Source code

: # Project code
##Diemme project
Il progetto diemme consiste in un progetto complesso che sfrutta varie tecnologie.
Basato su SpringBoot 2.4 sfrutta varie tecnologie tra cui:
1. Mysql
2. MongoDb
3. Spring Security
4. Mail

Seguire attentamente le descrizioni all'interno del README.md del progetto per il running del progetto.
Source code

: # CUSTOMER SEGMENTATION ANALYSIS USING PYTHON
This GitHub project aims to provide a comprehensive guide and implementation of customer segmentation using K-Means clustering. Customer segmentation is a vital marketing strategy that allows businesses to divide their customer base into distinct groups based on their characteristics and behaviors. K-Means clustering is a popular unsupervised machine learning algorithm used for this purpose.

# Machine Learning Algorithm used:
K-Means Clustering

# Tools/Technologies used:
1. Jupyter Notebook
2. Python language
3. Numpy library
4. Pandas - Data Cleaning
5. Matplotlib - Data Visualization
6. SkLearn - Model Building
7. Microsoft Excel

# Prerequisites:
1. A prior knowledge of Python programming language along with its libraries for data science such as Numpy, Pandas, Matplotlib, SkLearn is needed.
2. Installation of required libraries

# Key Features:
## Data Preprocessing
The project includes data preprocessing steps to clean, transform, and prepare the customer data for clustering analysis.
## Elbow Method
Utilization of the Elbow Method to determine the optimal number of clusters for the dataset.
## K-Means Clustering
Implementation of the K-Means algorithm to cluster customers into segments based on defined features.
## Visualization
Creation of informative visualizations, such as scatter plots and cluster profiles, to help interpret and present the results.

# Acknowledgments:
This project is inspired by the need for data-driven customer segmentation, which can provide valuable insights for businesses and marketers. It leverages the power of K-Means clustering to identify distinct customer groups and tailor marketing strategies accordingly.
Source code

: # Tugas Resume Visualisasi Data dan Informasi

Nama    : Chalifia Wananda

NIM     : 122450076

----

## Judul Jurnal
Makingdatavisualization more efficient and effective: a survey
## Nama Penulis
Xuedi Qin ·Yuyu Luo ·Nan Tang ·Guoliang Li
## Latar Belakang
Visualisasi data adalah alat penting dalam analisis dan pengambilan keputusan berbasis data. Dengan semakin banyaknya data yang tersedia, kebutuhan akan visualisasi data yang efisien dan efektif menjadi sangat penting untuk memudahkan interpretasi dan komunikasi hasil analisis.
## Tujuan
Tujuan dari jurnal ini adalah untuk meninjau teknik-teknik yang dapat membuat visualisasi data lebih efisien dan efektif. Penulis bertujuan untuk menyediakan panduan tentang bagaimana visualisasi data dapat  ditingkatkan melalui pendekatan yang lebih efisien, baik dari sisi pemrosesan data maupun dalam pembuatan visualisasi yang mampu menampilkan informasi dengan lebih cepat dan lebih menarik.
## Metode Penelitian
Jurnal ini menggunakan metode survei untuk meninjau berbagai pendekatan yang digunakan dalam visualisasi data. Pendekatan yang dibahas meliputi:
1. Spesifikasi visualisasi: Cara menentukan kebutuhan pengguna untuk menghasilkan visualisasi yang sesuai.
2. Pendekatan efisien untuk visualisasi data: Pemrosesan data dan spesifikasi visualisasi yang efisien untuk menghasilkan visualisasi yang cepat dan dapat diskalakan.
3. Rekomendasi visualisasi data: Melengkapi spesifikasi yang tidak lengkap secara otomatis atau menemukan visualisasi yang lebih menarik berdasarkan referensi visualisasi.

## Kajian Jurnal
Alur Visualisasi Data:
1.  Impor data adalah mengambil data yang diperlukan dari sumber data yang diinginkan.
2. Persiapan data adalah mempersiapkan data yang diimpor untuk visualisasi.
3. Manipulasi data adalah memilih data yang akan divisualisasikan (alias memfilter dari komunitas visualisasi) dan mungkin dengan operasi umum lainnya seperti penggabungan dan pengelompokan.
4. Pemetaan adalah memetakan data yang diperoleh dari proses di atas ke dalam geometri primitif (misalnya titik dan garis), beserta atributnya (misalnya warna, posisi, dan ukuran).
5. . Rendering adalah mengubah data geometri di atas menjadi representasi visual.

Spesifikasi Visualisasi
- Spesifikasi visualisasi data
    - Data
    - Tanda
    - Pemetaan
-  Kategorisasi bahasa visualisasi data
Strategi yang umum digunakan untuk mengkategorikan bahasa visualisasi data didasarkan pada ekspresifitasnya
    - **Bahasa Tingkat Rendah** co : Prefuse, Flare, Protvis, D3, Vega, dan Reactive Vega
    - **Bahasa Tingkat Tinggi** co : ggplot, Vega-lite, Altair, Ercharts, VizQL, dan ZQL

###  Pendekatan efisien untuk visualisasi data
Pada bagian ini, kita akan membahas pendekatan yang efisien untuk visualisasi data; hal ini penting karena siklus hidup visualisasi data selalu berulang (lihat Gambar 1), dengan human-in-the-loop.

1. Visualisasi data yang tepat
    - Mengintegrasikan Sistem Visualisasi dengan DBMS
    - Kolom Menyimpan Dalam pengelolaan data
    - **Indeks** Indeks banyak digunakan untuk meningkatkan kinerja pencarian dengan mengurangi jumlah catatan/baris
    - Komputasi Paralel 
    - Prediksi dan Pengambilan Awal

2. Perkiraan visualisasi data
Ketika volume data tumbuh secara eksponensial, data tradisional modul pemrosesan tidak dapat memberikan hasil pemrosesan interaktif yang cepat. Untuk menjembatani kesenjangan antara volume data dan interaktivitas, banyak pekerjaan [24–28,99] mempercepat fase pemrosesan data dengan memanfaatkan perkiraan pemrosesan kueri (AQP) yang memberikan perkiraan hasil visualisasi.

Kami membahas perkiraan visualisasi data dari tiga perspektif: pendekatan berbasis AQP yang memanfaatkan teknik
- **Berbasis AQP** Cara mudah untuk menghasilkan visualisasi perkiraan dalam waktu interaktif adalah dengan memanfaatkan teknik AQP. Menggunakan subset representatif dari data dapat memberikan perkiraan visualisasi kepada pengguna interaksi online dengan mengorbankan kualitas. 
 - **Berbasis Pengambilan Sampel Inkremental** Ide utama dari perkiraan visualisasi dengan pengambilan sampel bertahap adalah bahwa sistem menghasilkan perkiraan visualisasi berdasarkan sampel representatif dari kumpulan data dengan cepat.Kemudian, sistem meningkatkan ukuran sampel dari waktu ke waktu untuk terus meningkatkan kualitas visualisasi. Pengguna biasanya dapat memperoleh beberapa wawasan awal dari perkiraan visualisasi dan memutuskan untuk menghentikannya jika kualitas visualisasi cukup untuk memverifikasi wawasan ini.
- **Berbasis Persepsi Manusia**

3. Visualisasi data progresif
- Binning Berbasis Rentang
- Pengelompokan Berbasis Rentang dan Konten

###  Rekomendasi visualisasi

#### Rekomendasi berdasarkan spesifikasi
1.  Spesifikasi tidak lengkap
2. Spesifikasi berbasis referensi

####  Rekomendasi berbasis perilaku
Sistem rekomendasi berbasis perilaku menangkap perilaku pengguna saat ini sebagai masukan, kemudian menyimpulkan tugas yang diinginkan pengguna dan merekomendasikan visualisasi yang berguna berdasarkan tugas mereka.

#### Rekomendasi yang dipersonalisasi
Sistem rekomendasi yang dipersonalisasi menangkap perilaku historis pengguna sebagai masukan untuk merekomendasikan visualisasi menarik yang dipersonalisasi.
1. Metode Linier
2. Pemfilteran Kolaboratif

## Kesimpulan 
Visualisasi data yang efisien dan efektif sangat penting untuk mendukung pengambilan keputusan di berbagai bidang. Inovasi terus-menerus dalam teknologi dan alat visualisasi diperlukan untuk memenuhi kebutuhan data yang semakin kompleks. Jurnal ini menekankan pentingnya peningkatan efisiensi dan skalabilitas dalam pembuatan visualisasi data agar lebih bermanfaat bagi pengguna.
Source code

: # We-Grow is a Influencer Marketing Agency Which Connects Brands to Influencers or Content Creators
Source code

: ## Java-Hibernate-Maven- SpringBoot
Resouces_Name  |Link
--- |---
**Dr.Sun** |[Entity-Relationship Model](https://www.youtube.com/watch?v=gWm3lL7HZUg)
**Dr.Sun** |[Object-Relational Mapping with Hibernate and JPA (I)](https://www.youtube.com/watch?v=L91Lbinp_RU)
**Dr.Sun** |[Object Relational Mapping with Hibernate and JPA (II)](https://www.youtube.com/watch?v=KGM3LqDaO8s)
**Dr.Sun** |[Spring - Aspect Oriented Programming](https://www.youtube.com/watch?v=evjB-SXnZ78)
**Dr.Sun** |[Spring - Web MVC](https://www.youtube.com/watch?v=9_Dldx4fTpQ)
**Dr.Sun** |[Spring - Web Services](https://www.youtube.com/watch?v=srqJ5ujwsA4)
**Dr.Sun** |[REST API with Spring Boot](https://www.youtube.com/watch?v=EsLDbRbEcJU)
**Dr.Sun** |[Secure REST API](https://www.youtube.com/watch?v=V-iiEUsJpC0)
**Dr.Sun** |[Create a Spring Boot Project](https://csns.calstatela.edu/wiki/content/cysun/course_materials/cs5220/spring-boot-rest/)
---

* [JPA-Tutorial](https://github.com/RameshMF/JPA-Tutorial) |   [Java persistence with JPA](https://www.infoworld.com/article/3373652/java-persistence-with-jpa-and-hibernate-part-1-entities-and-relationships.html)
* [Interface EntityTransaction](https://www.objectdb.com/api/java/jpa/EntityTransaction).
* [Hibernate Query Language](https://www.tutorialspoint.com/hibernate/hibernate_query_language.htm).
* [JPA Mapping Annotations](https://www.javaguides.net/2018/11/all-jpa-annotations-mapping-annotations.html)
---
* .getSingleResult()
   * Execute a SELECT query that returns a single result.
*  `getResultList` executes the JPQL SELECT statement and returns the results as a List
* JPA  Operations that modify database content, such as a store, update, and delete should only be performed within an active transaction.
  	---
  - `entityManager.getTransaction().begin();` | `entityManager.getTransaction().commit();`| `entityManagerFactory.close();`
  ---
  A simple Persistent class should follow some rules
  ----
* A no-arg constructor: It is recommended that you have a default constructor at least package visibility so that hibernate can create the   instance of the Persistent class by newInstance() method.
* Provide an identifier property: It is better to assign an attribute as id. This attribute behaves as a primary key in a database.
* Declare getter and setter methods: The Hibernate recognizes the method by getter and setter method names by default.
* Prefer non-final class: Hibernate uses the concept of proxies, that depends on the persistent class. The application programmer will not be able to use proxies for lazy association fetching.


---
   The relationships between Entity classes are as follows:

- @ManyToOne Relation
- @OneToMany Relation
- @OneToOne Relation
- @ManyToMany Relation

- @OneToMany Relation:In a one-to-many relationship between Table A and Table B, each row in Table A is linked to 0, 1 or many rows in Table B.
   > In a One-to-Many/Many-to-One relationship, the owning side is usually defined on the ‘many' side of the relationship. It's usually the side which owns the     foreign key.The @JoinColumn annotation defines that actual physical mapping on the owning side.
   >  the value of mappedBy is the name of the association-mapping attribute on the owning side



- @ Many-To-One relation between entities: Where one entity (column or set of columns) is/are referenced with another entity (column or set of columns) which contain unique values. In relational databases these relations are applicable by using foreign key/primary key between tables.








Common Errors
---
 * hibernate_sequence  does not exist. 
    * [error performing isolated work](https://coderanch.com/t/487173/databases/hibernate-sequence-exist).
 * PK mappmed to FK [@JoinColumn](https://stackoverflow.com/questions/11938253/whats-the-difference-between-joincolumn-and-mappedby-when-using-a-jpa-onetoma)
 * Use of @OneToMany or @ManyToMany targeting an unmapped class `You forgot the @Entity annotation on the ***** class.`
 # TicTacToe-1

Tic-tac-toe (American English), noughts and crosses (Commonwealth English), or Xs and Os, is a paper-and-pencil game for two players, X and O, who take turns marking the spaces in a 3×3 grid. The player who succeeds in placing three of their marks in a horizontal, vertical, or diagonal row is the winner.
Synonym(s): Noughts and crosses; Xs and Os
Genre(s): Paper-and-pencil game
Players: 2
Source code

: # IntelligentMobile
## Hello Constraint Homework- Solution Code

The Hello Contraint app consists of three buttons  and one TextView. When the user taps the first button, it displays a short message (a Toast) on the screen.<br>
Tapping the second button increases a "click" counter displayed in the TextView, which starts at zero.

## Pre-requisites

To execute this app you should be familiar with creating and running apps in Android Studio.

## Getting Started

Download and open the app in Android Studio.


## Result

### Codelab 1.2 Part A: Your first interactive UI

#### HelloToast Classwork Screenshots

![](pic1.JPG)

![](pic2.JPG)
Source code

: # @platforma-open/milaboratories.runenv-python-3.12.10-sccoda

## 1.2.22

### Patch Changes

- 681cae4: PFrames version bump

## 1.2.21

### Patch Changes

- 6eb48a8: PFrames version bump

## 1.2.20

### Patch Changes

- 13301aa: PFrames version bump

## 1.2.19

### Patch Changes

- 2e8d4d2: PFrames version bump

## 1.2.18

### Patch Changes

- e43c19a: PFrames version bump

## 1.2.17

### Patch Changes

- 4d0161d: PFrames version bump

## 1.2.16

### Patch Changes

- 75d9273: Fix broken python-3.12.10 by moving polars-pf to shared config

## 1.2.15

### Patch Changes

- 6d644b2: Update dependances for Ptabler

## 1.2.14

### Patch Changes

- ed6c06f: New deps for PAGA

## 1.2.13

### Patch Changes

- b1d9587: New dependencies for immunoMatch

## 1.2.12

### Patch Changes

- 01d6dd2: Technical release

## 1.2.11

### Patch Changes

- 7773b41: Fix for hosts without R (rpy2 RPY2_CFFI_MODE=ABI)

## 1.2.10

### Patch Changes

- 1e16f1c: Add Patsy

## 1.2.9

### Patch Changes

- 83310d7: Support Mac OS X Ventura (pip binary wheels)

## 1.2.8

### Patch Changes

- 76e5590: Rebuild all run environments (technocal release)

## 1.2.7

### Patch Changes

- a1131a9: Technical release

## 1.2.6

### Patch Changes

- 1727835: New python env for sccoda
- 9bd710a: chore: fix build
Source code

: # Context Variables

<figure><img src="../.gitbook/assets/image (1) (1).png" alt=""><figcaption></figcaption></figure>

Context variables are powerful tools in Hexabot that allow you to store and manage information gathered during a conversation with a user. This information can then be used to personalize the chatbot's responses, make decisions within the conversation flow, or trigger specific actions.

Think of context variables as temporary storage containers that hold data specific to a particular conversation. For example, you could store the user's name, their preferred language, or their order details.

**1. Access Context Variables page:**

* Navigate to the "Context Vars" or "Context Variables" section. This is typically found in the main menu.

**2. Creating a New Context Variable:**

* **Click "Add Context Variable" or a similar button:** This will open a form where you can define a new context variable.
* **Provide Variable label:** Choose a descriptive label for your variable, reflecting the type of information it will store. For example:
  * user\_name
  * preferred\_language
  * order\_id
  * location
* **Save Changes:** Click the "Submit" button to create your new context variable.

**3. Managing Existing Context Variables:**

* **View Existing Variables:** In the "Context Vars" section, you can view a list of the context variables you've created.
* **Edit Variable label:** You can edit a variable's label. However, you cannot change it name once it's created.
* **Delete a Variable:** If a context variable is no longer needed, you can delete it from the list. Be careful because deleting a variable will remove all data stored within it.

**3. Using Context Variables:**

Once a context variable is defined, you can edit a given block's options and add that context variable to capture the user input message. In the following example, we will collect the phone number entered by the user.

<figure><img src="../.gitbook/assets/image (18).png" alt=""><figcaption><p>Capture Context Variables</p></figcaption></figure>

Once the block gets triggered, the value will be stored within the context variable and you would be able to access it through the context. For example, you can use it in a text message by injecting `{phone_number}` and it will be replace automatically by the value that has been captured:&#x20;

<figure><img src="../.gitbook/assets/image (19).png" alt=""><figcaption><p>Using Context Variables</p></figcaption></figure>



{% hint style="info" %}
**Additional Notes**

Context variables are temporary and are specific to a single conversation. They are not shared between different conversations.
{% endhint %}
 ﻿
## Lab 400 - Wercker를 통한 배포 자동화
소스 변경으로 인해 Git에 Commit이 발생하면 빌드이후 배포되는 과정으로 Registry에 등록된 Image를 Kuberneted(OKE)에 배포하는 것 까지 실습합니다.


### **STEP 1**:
··········
▶ _Exercise objective_: Beginning with the line that has "- **Indeks** Indeks" and ending with the line that has "Ketika volume data", set down the lines above exactly and include no others.

▶ _Written answer_:
    - **Indeks** Indeks banyak digunakan untuk meningkatkan kinerja pencarian dengan mengurangi jumlah catatan/baris
    - Komputasi Paralel 
    - Prediksi dan Pengambilan Awal

2. Perkiraan visualisasi data
Ketika volume data tumbuh secara eksponensial, data tradisional modul pemrosesan tidak dapat memberikan hasil pemrosesan interaktif yang cepat. Untuk menjembatani kesenjangan antara volume data dan interaktivitas, banyak pekerjaan [24–28,99] mempercepat fase pemrosesan data dengan memanfaatkan perkiraan pemrosesan kueri (AQP) yang memberikan perkiraan hasil visualisasi.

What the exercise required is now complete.